■ **DATA TO PROCESS**:
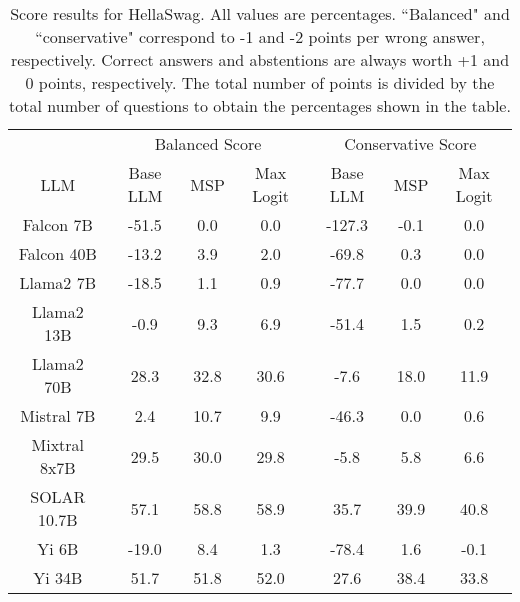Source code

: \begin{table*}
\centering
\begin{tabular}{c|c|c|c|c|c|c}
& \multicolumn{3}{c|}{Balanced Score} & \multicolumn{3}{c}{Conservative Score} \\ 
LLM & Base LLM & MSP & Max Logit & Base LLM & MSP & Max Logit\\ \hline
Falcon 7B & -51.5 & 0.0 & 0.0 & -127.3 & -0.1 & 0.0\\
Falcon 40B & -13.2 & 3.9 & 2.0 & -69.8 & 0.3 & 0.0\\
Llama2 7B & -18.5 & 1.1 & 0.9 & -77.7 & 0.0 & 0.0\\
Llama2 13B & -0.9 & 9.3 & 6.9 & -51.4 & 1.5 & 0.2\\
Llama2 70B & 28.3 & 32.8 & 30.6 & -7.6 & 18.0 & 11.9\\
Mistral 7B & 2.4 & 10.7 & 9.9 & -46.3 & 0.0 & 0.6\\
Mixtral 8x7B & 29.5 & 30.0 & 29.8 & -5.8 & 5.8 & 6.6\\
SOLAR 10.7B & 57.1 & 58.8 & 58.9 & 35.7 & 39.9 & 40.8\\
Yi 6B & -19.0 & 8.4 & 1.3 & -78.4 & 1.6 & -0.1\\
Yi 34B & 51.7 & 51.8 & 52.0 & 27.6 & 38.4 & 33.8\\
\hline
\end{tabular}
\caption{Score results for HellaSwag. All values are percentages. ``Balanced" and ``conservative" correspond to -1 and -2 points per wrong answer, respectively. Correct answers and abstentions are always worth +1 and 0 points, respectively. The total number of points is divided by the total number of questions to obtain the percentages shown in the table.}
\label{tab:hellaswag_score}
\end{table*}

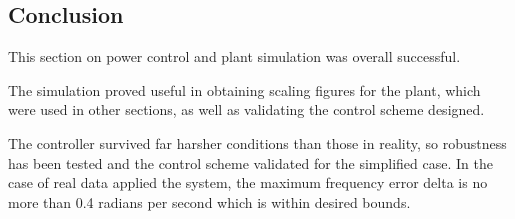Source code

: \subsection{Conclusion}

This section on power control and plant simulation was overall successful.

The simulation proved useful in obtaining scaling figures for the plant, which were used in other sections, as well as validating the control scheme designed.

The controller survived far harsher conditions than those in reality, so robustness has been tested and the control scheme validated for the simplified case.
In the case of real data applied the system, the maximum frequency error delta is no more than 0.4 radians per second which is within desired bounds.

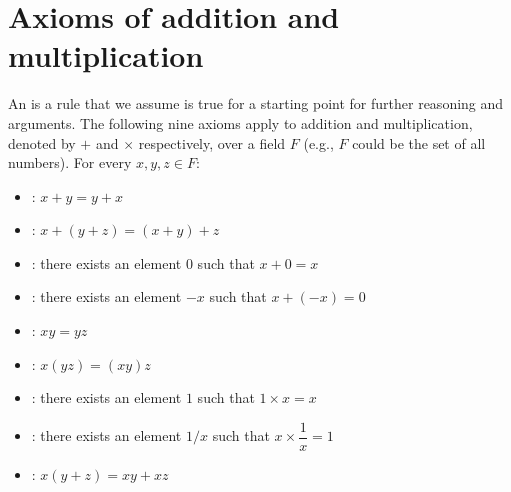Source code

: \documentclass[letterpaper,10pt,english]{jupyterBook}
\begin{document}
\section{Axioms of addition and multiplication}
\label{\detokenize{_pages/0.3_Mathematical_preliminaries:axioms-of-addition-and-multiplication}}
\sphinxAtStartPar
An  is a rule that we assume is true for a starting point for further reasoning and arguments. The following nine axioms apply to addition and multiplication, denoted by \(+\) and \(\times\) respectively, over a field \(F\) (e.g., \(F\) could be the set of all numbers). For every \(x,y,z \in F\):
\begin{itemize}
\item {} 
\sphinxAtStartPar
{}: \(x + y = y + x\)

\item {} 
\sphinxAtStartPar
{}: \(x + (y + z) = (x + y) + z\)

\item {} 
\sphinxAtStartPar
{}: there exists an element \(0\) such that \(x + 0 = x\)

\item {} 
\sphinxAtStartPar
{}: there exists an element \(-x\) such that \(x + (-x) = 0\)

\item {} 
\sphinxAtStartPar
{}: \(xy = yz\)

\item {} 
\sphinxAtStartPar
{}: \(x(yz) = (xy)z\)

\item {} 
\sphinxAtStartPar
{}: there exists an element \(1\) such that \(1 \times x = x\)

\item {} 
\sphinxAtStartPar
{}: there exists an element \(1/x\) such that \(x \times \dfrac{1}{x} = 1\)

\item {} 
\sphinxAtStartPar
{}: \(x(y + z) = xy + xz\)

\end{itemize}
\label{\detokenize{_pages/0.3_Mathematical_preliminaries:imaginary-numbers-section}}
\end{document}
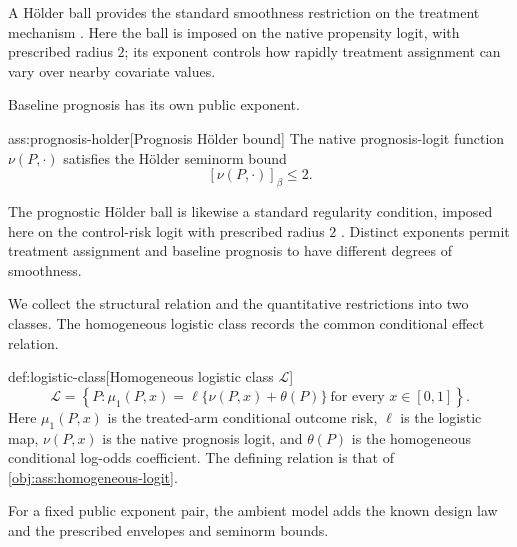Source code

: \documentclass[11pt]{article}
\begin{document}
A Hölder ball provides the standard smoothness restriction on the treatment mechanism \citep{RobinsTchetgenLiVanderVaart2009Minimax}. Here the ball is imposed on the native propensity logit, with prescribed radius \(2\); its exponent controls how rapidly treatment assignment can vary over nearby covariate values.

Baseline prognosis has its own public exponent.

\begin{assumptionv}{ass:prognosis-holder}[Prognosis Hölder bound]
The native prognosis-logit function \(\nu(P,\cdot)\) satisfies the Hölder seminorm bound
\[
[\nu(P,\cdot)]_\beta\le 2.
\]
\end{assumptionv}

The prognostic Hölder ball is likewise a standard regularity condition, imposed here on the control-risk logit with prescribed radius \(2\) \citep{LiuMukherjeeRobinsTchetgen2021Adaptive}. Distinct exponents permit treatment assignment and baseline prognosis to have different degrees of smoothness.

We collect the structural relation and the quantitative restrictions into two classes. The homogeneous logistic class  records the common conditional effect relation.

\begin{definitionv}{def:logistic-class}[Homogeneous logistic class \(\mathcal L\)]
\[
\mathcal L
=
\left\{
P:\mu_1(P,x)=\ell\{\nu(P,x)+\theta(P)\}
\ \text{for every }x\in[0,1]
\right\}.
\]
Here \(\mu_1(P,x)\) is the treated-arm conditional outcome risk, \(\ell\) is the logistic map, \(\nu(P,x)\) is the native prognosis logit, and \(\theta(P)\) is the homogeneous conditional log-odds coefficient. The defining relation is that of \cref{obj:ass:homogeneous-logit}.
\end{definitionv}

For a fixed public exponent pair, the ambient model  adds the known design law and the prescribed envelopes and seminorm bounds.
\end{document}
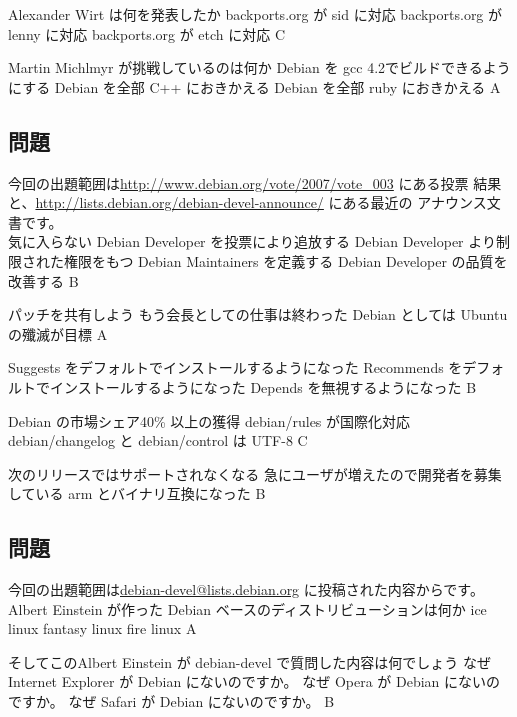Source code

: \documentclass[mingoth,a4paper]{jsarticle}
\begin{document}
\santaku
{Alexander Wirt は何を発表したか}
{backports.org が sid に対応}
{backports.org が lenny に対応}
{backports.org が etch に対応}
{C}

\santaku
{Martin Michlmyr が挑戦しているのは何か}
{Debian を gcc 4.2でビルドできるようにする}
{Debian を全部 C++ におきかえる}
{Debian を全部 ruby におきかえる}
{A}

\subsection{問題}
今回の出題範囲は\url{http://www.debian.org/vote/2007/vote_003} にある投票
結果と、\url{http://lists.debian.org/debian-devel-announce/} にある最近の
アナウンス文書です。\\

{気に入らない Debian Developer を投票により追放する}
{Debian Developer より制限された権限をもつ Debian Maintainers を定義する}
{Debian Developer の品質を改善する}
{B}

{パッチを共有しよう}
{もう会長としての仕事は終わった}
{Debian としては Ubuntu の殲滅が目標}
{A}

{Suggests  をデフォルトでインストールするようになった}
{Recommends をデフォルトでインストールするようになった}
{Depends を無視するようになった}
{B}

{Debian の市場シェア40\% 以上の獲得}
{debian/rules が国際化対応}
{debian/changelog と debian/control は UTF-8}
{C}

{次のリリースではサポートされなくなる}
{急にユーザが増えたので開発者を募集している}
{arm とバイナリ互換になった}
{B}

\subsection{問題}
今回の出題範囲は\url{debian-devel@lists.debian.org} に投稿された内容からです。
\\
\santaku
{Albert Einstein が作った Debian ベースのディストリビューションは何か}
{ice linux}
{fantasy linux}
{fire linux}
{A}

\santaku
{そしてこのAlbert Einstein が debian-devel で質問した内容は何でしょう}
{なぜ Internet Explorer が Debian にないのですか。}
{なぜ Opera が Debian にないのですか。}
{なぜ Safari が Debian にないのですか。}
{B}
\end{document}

■ **TASK OBJECTIVE**: Your copy of the listing should match it exactly, apart from the pictures, which are left out.

■ **RESPONSE AREA**:
Source code

: \begin{table*}
\centering
\begin{tabular}{c|c|c|c|c|c|c}
& \multicolumn{3}{c|}{Balanced Score} & \multicolumn{3}{c}{Conservative Score} \\ 
LLM & Base LLM & MSP & Max Logit & Base LLM & MSP & Max Logit\\ \hline
Falcon 7B & -51.5 & 0.0 & 0.0 & -127.3 & -0.1 & 0.0\\
Falcon 40B & -13.2 & 3.9 & 2.0 & -69.8 & 0.3 & 0.0\\
Llama2 7B & -18.5 & 1.1 & 0.9 & -77.7 & 0.0 & 0.0\\
Llama2 13B & -0.9 & 9.3 & 6.9 & -51.4 & 1.5 & 0.2\\
Llama2 70B & 28.3 & 32.8 & 30.6 & -7.6 & 18.0 & 11.9\\
Mistral 7B & 2.4 & 10.7 & 9.9 & -46.3 & 0.0 & 0.6\\
Mixtral 8x7B & 29.5 & 30.0 & 29.8 & -5.8 & 5.8 & 6.6\\
SOLAR 10.7B & 57.1 & 58.8 & 58.9 & 35.7 & 39.9 & 40.8\\
Yi 6B & -19.0 & 8.4 & 1.3 & -78.4 & 1.6 & -0.1\\
Yi 34B & 51.7 & 51.8 & 52.0 & 27.6 & 38.4 & 33.8\\
\hline
\end{tabular}
\caption{Score results for HellaSwag. All values are percentages. ``Balanced" and ``conservative" correspond to -1 and -2 points per wrong answer, respectively. Correct answers and abstentions are always worth +1 and 0 points, respectively. The total number of points is divided by the total number of questions to obtain the percentages shown in the table.}
\label{tab:hellaswag_score}
\end{table*}

Source code

: \subsection{Conclusion}

This section on power control and plant simulation was overall successful.

The simulation proved useful in obtaining scaling figures for the plant, which were used in other sections, as well as validating the control scheme designed.

The controller survived far harsher conditions than those in reality, so robustness has been tested and the control scheme validated for the simplified case.
In the case of real data applied the system, the maximum frequency error delta is no more than 0.4 radians per second which is within desired bounds.

Source code

: \documentclass[letterpaper,10pt,english]{jupyterBook}
\begin{document}
\section{Axioms of addition and multiplication}
\label{\detokenize{_pages/0.3_Mathematical_preliminaries:axioms-of-addition-and-multiplication}}
\sphinxAtStartPar
An  is a rule that we assume is true for a starting point for further reasoning and arguments. The following nine axioms apply to addition and multiplication, denoted by \(+\) and \(\times\) respectively, over a field \(F\) (e.g., \(F\) could be the set of all numbers). For every \(x,y,z \in F\):
\begin{itemize}
\item {} 
\sphinxAtStartPar
{}: \(x + y = y + x\)

\item {} 
\sphinxAtStartPar
{}: \(x + (y + z) = (x + y) + z\)

\item {} 
\sphinxAtStartPar
{}: there exists an element \(0\) such that \(x + 0 = x\)

\item {} 
\sphinxAtStartPar
{}: there exists an element \(-x\) such that \(x + (-x) = 0\)

\item {} 
\sphinxAtStartPar
{}: \(xy = yz\)

\item {} 
\sphinxAtStartPar
{}: \(x(yz) = (xy)z\)

\item {} 
\sphinxAtStartPar
{}: there exists an element \(1\) such that \(1 \times x = x\)

\item {} 
\sphinxAtStartPar
{}: there exists an element \(1/x\) such that \(x \times \dfrac{1}{x} = 1\)

\item {} 
\sphinxAtStartPar
{}: \(x(y + z) = xy + xz\)

\end{itemize}
\label{\detokenize{_pages/0.3_Mathematical_preliminaries:imaginary-numbers-section}}
\end{document}
Source code

: \documentclass[11pt]{article}
\begin{document}
A Hölder ball provides the standard smoothness restriction on the treatment mechanism \citep{RobinsTchetgenLiVanderVaart2009Minimax}. Here the ball is imposed on the native propensity logit, with prescribed radius \(2\); its exponent controls how rapidly treatment assignment can vary over nearby covariate values.

Baseline prognosis has its own public exponent.

\begin{assumptionv}{ass:prognosis-holder}[Prognosis Hölder bound]
The native prognosis-logit function \(\nu(P,\cdot)\) satisfies the Hölder seminorm bound
\[
[\nu(P,\cdot)]_\beta\le 2.
\]
\end{assumptionv}

The prognostic Hölder ball is likewise a standard regularity condition, imposed here on the control-risk logit with prescribed radius \(2\) \citep{LiuMukherjeeRobinsTchetgen2021Adaptive}. Distinct exponents permit treatment assignment and baseline prognosis to have different degrees of smoothness.

We collect the structural relation and the quantitative restrictions into two classes. The homogeneous logistic class  records the common conditional effect relation.

\begin{definitionv}{def:logistic-class}[Homogeneous logistic class \(\mathcal L\)]
\[
\mathcal L
=
\left\{
P:\mu_1(P,x)=\ell\{\nu(P,x)+\theta(P)\}
\ \text{for every }x\in[0,1]
\right\}.
\]
Here \(\mu_1(P,x)\) is the treated-arm conditional outcome risk, \(\ell\) is the logistic map, \(\nu(P,x)\) is the native prognosis logit, and \(\theta(P)\) is the homogeneous conditional log-odds coefficient. The defining relation is that of \cref{obj:ass:homogeneous-logit}.
\end{definitionv}

For a fixed public exponent pair, the ambient model  adds the known design law and the prescribed envelopes and seminorm bounds.
\end{document}
Source code

: \documentclass[mingoth,a4paper]{jsarticle}
\begin{document}
\santaku
{Alexander Wirt は何を発表したか}
{backports.org が sid に対応}
{backports.org が lenny に対応}
{backports.org が etch に対応}
{C}

\santaku
{Martin Michlmyr が挑戦しているのは何か}
{Debian を gcc 4.2でビルドできるようにする}
{Debian を全部 C++ におきかえる}
{Debian を全部 ruby におきかえる}
{A}

\subsection{問題}
今回の出題範囲は\url{http://www.debian.org/vote/2007/vote_003} にある投票
結果と、\url{http://lists.debian.org/debian-devel-announce/} にある最近の
アナウンス文書です。\\

{気に入らない Debian Developer を投票により追放する}
{Debian Developer より制限された権限をもつ Debian Maintainers を定義する}
{Debian Developer の品質を改善する}
{B}

{パッチを共有しよう}
{もう会長としての仕事は終わった}
{Debian としては Ubuntu の殲滅が目標}
{A}

{Suggests  をデフォルトでインストールするようになった}
{Recommends をデフォルトでインストールするようになった}
{Depends を無視するようになった}
{B}

{Debian の市場シェア40\% 以上の獲得}
{debian/rules が国際化対応}
{debian/changelog と debian/control は UTF-8}
{C}

{次のリリースではサポートされなくなる}
{急にユーザが増えたので開発者を募集している}
{arm とバイナリ互換になった}
{B}

\subsection{問題}
今回の出題範囲は\url{debian-devel@lists.debian.org} に投稿された内容からです。
\\
\santaku
{Albert Einstein が作った Debian ベースのディストリビューションは何か}
{ice linux}
{fantasy linux}
{fire linux}
{A}

\santaku
{そしてこのAlbert Einstein が debian-devel で質問した内容は何でしょう}
{なぜ Internet Explorer が Debian にないのですか。}
{なぜ Opera が Debian にないのですか。}
{なぜ Safari が Debian にないのですか。}
{B}
\end{document}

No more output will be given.